▸ **WORK INSTRUCTION**
Your answer needs to include each line of the records in which the string "vspace" can be found.

▸ **DATA SHOWN**
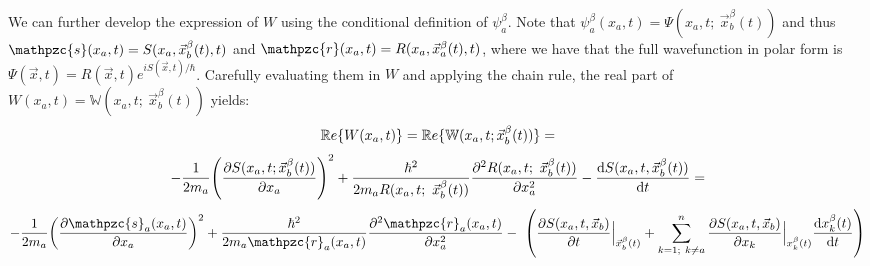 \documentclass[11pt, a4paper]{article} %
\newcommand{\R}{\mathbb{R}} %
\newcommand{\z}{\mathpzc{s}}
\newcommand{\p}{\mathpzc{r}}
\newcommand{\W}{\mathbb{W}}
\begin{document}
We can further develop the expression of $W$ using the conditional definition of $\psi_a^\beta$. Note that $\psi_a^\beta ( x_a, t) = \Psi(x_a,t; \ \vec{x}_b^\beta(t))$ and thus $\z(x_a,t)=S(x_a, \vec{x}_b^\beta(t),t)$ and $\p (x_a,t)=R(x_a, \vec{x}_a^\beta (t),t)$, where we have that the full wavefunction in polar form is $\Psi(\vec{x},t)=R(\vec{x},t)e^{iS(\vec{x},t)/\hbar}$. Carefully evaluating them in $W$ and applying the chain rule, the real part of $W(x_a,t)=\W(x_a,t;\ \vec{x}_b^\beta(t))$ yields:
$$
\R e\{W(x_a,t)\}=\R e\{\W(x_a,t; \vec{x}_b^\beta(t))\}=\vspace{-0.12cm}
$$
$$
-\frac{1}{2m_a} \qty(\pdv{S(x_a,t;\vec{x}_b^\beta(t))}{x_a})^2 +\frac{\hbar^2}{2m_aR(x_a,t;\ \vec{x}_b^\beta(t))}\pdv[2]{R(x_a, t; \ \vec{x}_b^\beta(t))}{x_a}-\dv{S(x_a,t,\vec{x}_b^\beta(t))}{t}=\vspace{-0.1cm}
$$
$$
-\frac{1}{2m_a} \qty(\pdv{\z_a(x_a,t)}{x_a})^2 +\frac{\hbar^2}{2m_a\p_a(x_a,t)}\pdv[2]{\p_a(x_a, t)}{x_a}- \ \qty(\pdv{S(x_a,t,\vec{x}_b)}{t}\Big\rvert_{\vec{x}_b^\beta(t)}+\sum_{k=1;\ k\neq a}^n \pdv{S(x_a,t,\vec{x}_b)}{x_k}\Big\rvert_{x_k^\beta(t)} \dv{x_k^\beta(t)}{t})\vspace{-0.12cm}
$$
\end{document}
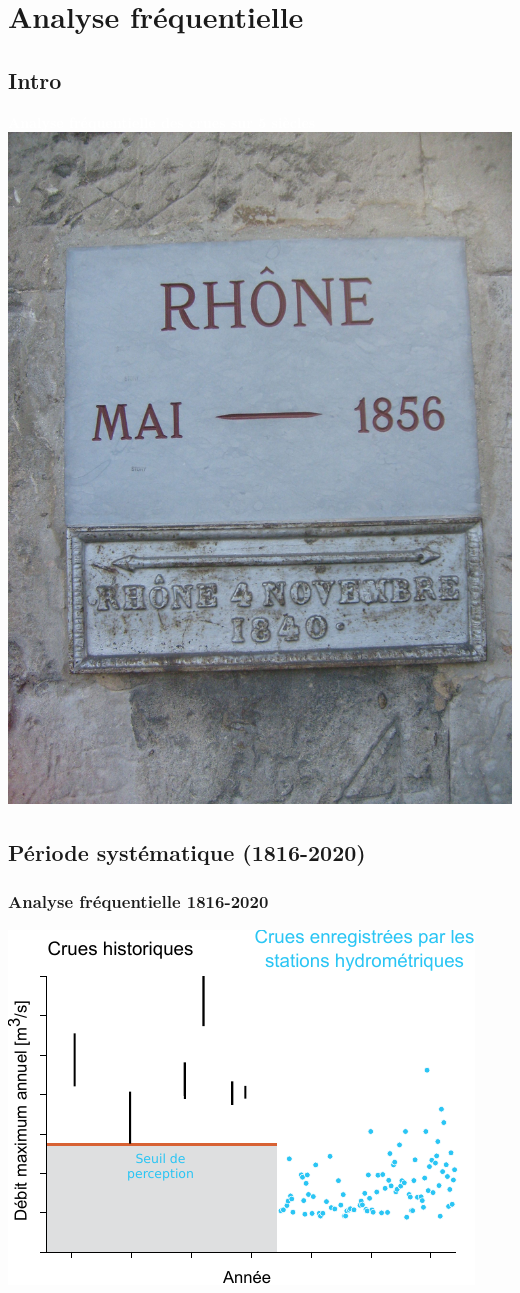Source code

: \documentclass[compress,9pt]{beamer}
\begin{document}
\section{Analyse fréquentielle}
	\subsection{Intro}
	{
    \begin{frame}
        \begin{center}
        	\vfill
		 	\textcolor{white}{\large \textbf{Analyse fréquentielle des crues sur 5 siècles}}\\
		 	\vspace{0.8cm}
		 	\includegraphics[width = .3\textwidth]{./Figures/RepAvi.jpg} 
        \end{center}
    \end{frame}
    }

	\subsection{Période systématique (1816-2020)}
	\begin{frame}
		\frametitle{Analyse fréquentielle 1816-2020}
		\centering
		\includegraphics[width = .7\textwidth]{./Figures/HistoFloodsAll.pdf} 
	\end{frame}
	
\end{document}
--
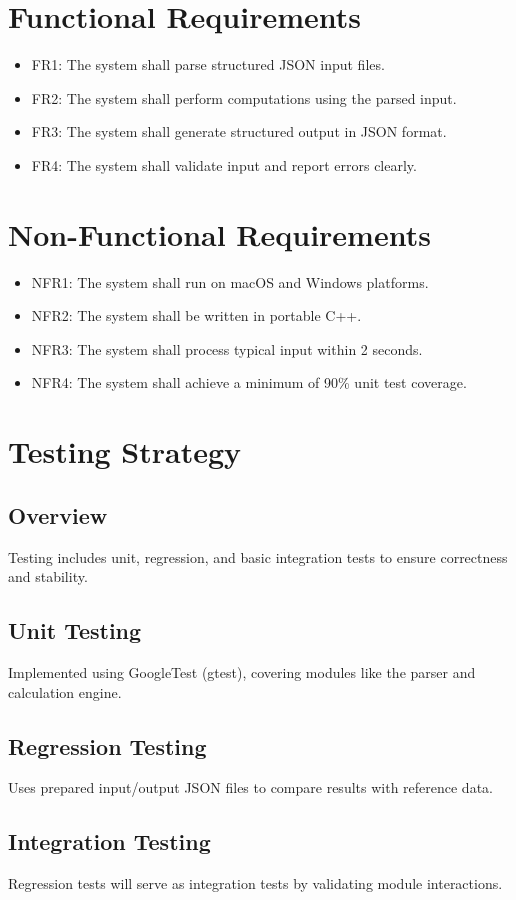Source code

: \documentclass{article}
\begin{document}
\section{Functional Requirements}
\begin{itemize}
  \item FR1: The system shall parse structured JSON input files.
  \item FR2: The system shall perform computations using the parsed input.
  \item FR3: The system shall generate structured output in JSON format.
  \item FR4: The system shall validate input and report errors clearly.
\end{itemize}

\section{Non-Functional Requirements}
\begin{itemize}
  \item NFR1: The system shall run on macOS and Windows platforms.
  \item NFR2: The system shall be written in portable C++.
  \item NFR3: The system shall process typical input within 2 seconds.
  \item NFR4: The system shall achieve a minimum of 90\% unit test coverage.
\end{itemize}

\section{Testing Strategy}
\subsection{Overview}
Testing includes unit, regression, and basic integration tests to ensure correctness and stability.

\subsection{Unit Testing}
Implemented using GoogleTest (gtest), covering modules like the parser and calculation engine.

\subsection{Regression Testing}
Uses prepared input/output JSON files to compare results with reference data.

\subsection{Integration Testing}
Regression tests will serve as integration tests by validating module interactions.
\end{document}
...
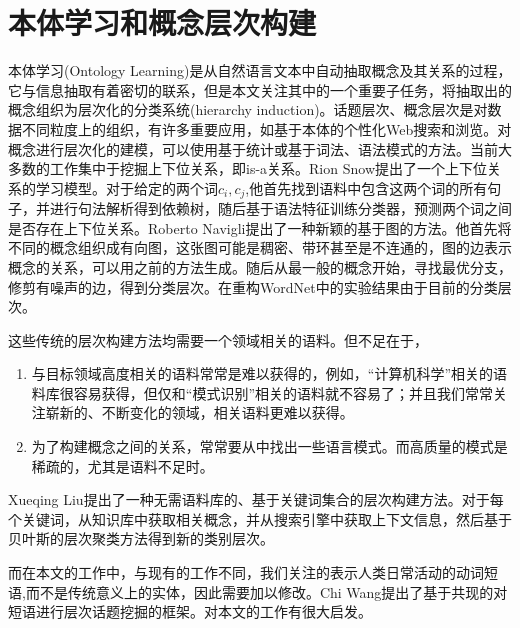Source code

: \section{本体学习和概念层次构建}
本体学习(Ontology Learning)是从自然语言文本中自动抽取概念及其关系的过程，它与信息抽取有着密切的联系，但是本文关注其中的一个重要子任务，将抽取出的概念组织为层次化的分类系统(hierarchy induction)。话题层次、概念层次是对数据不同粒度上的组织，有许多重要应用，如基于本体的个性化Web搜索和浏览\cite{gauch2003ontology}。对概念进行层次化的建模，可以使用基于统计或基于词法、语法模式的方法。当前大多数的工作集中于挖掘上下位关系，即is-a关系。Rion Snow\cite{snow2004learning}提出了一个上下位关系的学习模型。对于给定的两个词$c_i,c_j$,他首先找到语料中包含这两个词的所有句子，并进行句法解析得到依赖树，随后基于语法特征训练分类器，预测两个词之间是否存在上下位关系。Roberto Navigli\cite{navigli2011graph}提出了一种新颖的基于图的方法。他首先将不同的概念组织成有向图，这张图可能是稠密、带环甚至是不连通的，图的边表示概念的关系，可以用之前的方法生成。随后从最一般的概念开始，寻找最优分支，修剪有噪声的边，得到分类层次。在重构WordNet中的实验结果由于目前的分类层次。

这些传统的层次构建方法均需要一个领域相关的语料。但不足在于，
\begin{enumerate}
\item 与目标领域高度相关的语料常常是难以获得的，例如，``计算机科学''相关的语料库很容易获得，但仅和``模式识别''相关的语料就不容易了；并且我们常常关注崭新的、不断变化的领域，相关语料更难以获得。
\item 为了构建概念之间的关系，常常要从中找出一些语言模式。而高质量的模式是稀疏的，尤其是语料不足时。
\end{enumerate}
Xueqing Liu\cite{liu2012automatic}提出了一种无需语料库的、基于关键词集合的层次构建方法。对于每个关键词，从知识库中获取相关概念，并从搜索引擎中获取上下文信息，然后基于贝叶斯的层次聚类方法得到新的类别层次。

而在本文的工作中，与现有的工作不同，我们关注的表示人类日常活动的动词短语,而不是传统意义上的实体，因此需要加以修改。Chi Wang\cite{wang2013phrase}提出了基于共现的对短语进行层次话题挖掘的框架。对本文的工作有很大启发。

▸ **RESPONSE BELOW**
\R e\{W(x_a,t)\}=\R e\{\W(x_a,t; \vec{x}_b^\beta(t))\}=\vspace{-0.12cm}
-\frac{1}{2m_a} \qty(\pdv{S(x_a,t;\vec{x}_b^\beta(t))}{x_a})^2 +\frac{\hbar^2}{2m_aR(x_a,t;\ \vec{x}_b^\beta(t))}\pdv[2]{R(x_a, t; \ \vec{x}_b^\beta(t))}{x_a}-\dv{S(x_a,t,\vec{x}_b^\beta(t))}{t}=\vspace{-0.1cm}
-\frac{1}{2m_a} \qty(\pdv{\z_a(x_a,t)}{x_a})^2 +\frac{\hbar^2}{2m_a\p_a(x_a,t)}\pdv[2]{\p_a(x_a, t)}{x_a}- \ \qty(\pdv{S(x_a,t,\vec{x}_b)}{t}\Big\rvert_{\vec{x}_b^\beta(t)}+\sum_{k=1;\ k\neq a}^n \pdv{S(x_a,t,\vec{x}_b)}{x_k}\Big\rvert_{x_k^\beta(t)} \dv{x_k^\beta(t)}{t})\vspace{-0.12cm}
		 	\vspace{0.8cm}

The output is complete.